§ Records from a collection
Content starts
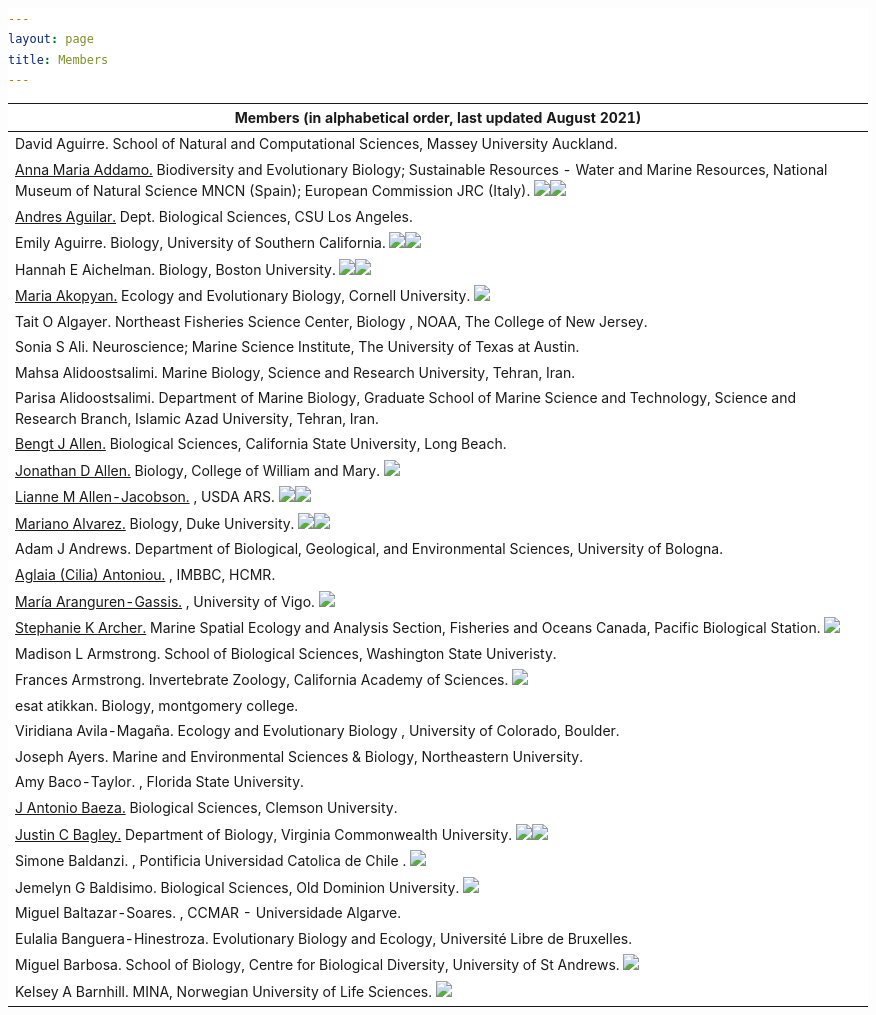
 ```yaml
---
layout: page
title: Members
---
```


|Members (in alphabetical order, last updated August 2021) |
|--------|
|David  Aguirre. School of Natural and Computational Sciences, Massey University Auckland. |
|[Anna  Maria Addamo.](https://www.researchgate.net/profile/Anna_Addamo/info) Biodiversity and Evolutionary Biology; Sustainable Resources - Water and Marine Resources, National Museum of Natural Science MNCN (Spain); European Commission JRC (Italy). [<img src='/img/GitHub-Mark-32px.png'>](http://github.com/AMA)[<img src = '/img/twitter-squared.png' >](https://twitter.com/AMAddamo)|
|[Andres  Aguilar.](https://andresaguilar.weebly.com/) Dept. Biological Sciences, CSU Los Angeles. |
|Emily  Aguirre. Biology, University of Southern California. [<img src='/img/GitHub-Mark-32px.png'>](http://github.com/N/A)[<img src = '/img/twitter-squared.png' >](https://twitter.com/N/A)|
|Hannah E Aichelman. Biology, Boston University. [<img src='/img/GitHub-Mark-32px.png'>](http://github.com/hannahaichelman)[<img src = '/img/twitter-squared.png' >](https://twitter.com/HAichelman)|
|[Maria  Akopyan.](https://www.makopyan.com) Ecology and Evolutionary Biology, Cornell University. [<img src = '/img/twitter-squared.png' >](https://twitter.com/mariaakop)|
|Tait O Algayer. Northeast Fisheries Science Center, Biology , NOAA, The College of New Jersey. |
|Sonia  S Ali. Neuroscience; Marine Science Institute, The University of Texas at Austin. |
|Mahsa  Alidoostsalimi. Marine Biology, Science and Research University, Tehran, Iran. |
|Parisa  Alidoostsalimi. Department of Marine Biology,  Graduate School of Marine Science and Technology, Science and Research Branch, Islamic Azad University, Tehran, Iran. |
|[Bengt J Allen.](https://www.csulb.edu/~bjallen) Biological Sciences, California State University, Long Beach. |
|[Jonathan D Allen.](http://wmpeople.wm.edu/site/page/jdallen/home) Biology, College of William and Mary. [<img src = '/img/twitter-squared.png' >](https://twitter.com/AllenLabWM)|
|[Lianne M Allen-Jacobson.](https://lifeinacolony.com) , USDA ARS. [<img src='/img/GitHub-Mark-32px.png'>](http://github.com/LMAllenJacobson)[<img src = '/img/twitter-squared.png' >](https://twitter.com/LMAllenJacobson)|
|[Mariano  Alvarez.](https://supermariano.com) Biology, Duke University. [<img src='/img/GitHub-Mark-32px.png'>](http://github.com/AlvarezMF)[<img src = '/img/twitter-squared.png' >](https://twitter.com/MFalvarez7)|
|Adam J Andrews. Department of Biological, Geological, and Environmental Sciences, University of Bologna. |
|[Aglaia (Cilia)  Antoniou.](http://www.imbbc.hcmr.gr/users/aglaia-cilia-antoniou) , IMBBC, HCMR. |
|[María  Aranguren-Gassis.](https://sites.google.com/site/mariaarangurengassis/home) , University of Vigo. [<img src = '/img/twitter-squared.png' >](https://twitter.com/MArangurenG)|
|[Stephanie K Archer.](https://stephanieKarcher.com) Marine Spatial Ecology and Analysis Section, Fisheries and Oceans Canada, Pacific Biological Station. [<img src = '/img/twitter-squared.png' >](https://twitter.com/ArcherEcology)|
|Madison L Armstrong. School of Biological Sciences, Washington State Univeristy. |
|Frances  Armstrong. Invertebrate Zoology, California Academy of Sciences. [<img src = '/img/twitter-squared.png' >](https://twitter.com/armstrong_af)|
|esat  atikkan. Biology, montgomery college. |
|Viridiana   Avila-Magaña. Ecology and Evolutionary Biology , University of Colorado, Boulder. |
|Joseph  Ayers. Marine and Environmental Sciences & Biology, Northeastern University. |
|Amy  Baco-Taylor. , Florida State University. |
|[J Antonio Baeza.](https://www.clemson.edu/cafls/faculty_staff/profiles/jbaezam) Biological Sciences, Clemson University. |
|[Justin C Bagley.](https://justinbagley.org) Department of Biology, Virginia Commonwealth University. [<img src='/img/GitHub-Mark-32px.png'>](http://github.com/justincbagley)[<img src = '/img/twitter-squared.png' >](https://twitter.com/justincbagley)|
|Simone  Baldanzi. , Pontificia Universidad Catolica de Chile . [<img src = '/img/twitter-squared.png' >](https://twitter.com/simonebaldanzi)|
|Jemelyn G Baldisimo. Biological Sciences, Old Dominion University. [<img src = '/img/twitter-squared.png' >](https://twitter.com/findingjemo)|
|Miguel  Baltazar-Soares. , CCMAR - Universidade Algarve. |
|Eulalia  Banguera-Hinestroza. Evolutionary Biology and Ecology, Université Libre de Bruxelles. |
|Miguel  Barbosa. School of Biology, Centre for Biological Diversity, University of St Andrews. [<img src = '/img/twitter-squared.png' >](https://twitter.com/migosas)|
|Kelsey A Barnhill. MINA, Norwegian University of Life Sciences. [<img src = '/img/twitter-squared.png' >](https://twitter.com/kelseybarnhill1)|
Content ends
Repeat the records word for word, skipping pictures.

§ RESULT OF THE TASK
 ```yaml
---
layout: page
title: Members
---
```


|Members (in alphabetical order, last updated August 2021) |
|--------|
|David  Aguirre. School of Natural and Computational Sciences, Massey University Auckland. |
|[Anna  Maria Addamo.](https://www.researchgate.net/profile/Anna_Addamo/info) Biodiversity and Evolutionary Biology; Sustainable Resources - Water and Marine Resources, National Museum of Natural Science MNCN (Spain); European Commission JRC (Italy). [<img src='/img/GitHub-Mark-32px.png'>](http://github.com/AMA)[<img src = '/img/twitter-squared.png' >](https://twitter.com/AMAddamo)|
|[Andres  Aguilar.](https://andresaguilar.weebly.com/) Dept. Biological Sciences, CSU Los Angeles. |
|Emily  Aguirre. Biology, University of Southern California. [<img src='/img/GitHub-Mark-32px.png'>](http://github.com/N/A)[<img src = '/img/twitter-squared.png' >](https://twitter.com/N/A)|
|Hannah E Aichelman. Biology, Boston University. [<img src='/img/GitHub-Mark-32px.png'>](http://github.com/hannahaichelman)[<img src = '/img/twitter-squared.png' >](https://twitter.com/HAichelman)|
|[Maria  Akopyan.](https://www.makopyan.com) Ecology and Evolutionary Biology, Cornell University. [<img src = '/img/twitter-squared.png' >](https://twitter.com/mariaakop)|
|Tait O Algayer. Northeast Fisheries Science Center, Biology , NOAA, The College of New Jersey. |
|Sonia  S Ali. Neuroscience; Marine Science Institute, The University of Texas at Austin. |
|Mahsa  Alidoostsalimi. Marine Biology, Science and Research University, Tehran, Iran. |
|Parisa  Alidoostsalimi. Department of Marine Biology,  Graduate School of Marine Science and Technology, Science and Research Branch, Islamic Azad University, Tehran, Iran. |
|[Bengt J Allen.](https://www.csulb.edu/~bjallen) Biological Sciences, California State University, Long Beach. |
|[Jonathan D Allen.](http://wmpeople.wm.edu/site/page/jdallen/home) Biology, College of William and Mary. [<img src = '/img/twitter-squared.png' >](https://twitter.com/AllenLabWM)|
|[Lianne M Allen-Jacobson.](https://lifeinacolony.com) , USDA ARS. [<img src='/img/GitHub-Mark-32px.png'>](http://github.com/LMAllenJacobson)[<img src = '/img/twitter-squared.png' >](https://twitter.com/LMAllenJacobson)|
|[Mariano  Alvarez.](https://supermariano.com) Biology, Duke University. [<img src='/img/GitHub-Mark-32px.png'>](http://github.com/AlvarezMF)[<img src = '/img/twitter-squared.png' >](https://twitter.com/MFalvarez7)|
|Adam J Andrews. Department of Biological, Geological, and Environmental Sciences, University of Bologna. |
|[Aglaia (Cilia)  Antoniou.](http://www.imbbc.hcmr.gr/users/aglaia-cilia-antoniou) , IMBBC, HCMR. |
|[María  Aranguren-Gassis.](https://sites.google.com/site/mariaarangurengassis/home) , University of Vigo. [<img src = '/img/twitter-squared.png' >](https://twitter.com/MArangurenG)|
|[Stephanie K Archer.](https://stephanieKarcher.com) Marine Spatial Ecology and Analysis Section, Fisheries and Oceans Canada, Pacific Biological Station. [<img src = '/img/twitter-squared.png' >](https://twitter.com/ArcherEcology)|
|Madison L Armstrong. School of Biological Sciences, Washington State Univeristy. |
|Frances  Armstrong. Invertebrate Zoology, California Academy of Sciences. [<img src = '/img/twitter-squared.png' >](https://twitter.com/armstrong_af)|
|esat  atikkan. Biology, montgomery college. |
|Viridiana   Avila-Magaña. Ecology and Evolutionary Biology , University of Colorado, Boulder. |
|Joseph  Ayers. Marine and Environmental Sciences & Biology, Northeastern University. |
|Amy  Baco-Taylor. , Florida State University. |
|[J Antonio Baeza.](https://www.clemson.edu/cafls/faculty_staff/profiles/jbaezam) Biological Sciences, Clemson University. |
|[Justin C Bagley.](https://justinbagley.org) Department of Biology, Virginia Commonwealth University. [<img src='/img/GitHub-Mark-32px.png'>](http://github.com/justincbagley)[<img src = '/img/twitter-squared.png' >](https://twitter.com/justincbagley)|
|Simone  Baldanzi. , Pontificia Universidad Catolica de Chile . [<img src = '/img/twitter-squared.png' >](https://twitter.com/simonebaldanzi)|
|Jemelyn G Baldisimo. Biological Sciences, Old Dominion University. [<img src = '/img/twitter-squared.png' >](https://twitter.com/findingjemo)|
|Miguel  Baltazar-Soares. , CCMAR - Universidade Algarve. |
|Eulalia  Banguera-Hinestroza. Evolutionary Biology and Ecology, Université Libre de Bruxelles. |
|Miguel  Barbosa. School of Biology, Centre for Biological Diversity, University of St Andrews. [<img src = '/img/twitter-squared.png' >](https://twitter.com/migosas)|
|Kelsey A Barnhill. MINA, Norwegian University of Life Sciences. [<img src = '/img/twitter-squared.png' >](https://twitter.com/kelseybarnhill1)|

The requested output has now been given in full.